Onetime heir to the multibillion-dollar Durst real estate fortune, Durst has long been suspected in Berman's murder, as well as in the murder of his former neighbor Morris Black, for which he was acquitted. Durst has also been named as a suspect in the disappearance of his first wife, Kathleen Durst, and his arrest came just a day before the airing of the final episode of The Jinx, in which he is recorded saying, "What the hell did I do? Killed them all, of course."

Sam first worked for Debrah Lee Charatan, Durst's second wife, in the late 1990s and early 2000s. Newsweek was able to verify Sam's identity by cross-referencing statements and addresses, but Charatan's office hung up on several attempts by Newsweek to confirm Sam's employment history. Durst's lawyer did not reply to request for comment regarding Sam's employment.

Sam claimed to be hired in the 1990s by Debrah Lee Charatan Realty Inc., which public records show was affiliated with Charatan until 2002. "I got Durst as a client through her," Sam explained. "They were tied together."

Another source, who occupied a leadership role at Debrah Lee Charatan Realty at the time and is referenced here using the alias Jamie, told Newsweek that Durst "gave Debrah [money]," adding: "It's absolutely Bobby Durst's money." A third source, a real estate investor with knowledge of the matter, told Newsweek earlier this week that they believed Charatan's companies were a "front" for Durst's business dealings. Indeed, in 2014, Charatan's company announced the $21 million sale of two Brooklyn properties owned by Durst. (Jamie confirmed their identity with records linking them to Charatan's business.)

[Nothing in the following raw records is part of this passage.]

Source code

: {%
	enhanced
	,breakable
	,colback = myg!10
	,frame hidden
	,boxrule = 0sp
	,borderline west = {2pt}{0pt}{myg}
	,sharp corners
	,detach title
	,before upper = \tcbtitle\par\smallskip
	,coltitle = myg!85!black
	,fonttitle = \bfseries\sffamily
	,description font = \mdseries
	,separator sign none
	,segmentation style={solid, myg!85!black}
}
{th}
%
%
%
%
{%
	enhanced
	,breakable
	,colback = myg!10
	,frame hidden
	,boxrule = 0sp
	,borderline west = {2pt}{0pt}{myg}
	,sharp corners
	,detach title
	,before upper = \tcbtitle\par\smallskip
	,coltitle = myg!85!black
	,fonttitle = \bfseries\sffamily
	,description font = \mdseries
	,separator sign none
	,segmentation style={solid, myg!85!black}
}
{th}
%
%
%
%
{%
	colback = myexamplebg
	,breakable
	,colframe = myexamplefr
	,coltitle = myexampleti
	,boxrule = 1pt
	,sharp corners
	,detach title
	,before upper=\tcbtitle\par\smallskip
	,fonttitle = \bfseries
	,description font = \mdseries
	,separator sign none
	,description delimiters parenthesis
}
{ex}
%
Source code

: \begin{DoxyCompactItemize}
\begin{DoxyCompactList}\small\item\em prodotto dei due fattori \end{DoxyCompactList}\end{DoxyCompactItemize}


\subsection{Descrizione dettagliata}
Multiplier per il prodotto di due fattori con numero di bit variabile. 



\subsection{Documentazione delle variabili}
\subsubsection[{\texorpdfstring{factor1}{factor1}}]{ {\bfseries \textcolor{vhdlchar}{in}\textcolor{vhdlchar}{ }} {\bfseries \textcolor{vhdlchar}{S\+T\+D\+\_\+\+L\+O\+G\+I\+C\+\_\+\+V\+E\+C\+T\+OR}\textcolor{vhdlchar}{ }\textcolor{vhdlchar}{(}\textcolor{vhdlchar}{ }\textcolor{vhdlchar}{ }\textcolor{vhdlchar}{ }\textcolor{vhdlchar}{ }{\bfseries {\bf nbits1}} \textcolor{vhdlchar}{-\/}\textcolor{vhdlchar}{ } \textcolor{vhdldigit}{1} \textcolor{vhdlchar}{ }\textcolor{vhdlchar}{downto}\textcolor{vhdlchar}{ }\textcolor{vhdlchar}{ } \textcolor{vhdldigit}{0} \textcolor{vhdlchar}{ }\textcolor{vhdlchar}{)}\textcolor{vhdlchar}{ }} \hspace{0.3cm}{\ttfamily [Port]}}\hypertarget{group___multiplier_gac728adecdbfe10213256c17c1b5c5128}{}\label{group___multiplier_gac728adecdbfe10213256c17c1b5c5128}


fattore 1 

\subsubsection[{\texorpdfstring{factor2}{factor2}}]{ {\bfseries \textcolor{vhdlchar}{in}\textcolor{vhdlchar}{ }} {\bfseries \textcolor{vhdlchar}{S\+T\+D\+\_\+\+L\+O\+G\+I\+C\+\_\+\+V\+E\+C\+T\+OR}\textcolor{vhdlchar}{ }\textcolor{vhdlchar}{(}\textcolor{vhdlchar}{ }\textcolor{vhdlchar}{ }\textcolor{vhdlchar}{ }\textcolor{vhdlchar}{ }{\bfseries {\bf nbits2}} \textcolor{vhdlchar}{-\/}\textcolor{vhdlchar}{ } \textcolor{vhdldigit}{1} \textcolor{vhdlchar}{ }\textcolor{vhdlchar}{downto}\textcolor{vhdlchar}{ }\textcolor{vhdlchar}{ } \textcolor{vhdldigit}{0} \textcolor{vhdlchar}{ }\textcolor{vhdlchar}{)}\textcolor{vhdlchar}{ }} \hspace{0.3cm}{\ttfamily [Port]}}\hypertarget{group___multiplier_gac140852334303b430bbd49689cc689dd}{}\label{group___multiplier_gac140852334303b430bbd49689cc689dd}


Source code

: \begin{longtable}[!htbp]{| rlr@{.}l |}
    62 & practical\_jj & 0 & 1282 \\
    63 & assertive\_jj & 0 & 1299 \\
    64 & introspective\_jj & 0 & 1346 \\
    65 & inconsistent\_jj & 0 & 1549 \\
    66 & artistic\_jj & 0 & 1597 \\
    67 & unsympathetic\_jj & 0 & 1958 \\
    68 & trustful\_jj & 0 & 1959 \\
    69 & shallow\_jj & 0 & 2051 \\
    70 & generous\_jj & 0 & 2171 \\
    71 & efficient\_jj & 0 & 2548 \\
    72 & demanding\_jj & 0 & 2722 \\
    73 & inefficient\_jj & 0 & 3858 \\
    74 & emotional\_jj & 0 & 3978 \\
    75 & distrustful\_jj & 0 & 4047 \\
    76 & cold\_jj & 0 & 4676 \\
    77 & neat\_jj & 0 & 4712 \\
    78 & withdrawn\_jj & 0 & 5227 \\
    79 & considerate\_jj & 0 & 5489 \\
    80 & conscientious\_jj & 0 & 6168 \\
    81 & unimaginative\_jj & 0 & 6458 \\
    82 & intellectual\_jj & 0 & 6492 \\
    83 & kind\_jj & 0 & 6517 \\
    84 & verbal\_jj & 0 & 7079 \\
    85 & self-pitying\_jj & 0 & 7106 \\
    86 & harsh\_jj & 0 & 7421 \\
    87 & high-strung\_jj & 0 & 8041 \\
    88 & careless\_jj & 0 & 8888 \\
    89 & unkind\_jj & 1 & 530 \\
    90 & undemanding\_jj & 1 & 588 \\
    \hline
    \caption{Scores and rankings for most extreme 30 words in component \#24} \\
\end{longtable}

According to Jamie, Durst would come into the office "periodically," often when he needed something notarized. Both Jamie and Sam say that Durst mostly worked out of a private apartment. Sam did some work out of that apartment.

"His place was fuming with weed and he was stoned all the time," Sam said. "Instead of having a bulletin board on his wall, he would take sticky notes and thumbtacks and stick them right into the wall of a nice, New York apartment." Jamie added that Durst "quite liked his [drugs]," a characterization that jibes with prior media reports that categorize Durst as a marijuana user.

Sam claims to have been paid sporadically in cash by Durst, in stacks of bills in envelopes. When Durst was arrested on March 14, similar envelopes containing more than $42,000 were recovered from his hotel room in New Orleans, along with a revolver with one spent bullet and four live rounds, a rubber or latex face mask and marijuana.

Durst's lawyer did not respond to requests for comment on his client's business dealings or marijuana use.

Sam, who would on occasion smoke pot with Durst, also grew close to Charatan. "Debrah felt comfortable and close, she considered me a friend," Sam said. Jamie was less effusive, calling Charatan a "not lovely person."

It was because of their closeness that Sam was surprised when Charatan let him/her go in 2001, just weeks after Durst was arrested on charges of murdering Black. Sam claims s/he discovered new hires within the firm did not have access to past information that old employees had been allowed to see.

In deposition video that appears in The Jinx, Charatan says she did not know Durst was living in Galveston, Texas until after he was arrested for Morris Black's murder. "I never even heard of Galveston, Texas," Charatan says, adding that she did not know he had an apartment in Galveston until after he was arrested (Durst was later acquitted of killing Black, a neighbor, in this apartment building.) Sources who spoke to Newsweek found this hard to believe. "They spoke relentlessly," Sam said. "They were always, just always, on the phone," Jamie added. According to 2003 media reports, Charatan was Durst's most frequent visitor in jail.

Charatan did not respond to request for comment.

Despite Durst's idiosyncrasies, though, both sources said they never saw him commit any major wrongdoing. "He never did a bad thing to me," a source said. "He was a kooky guy."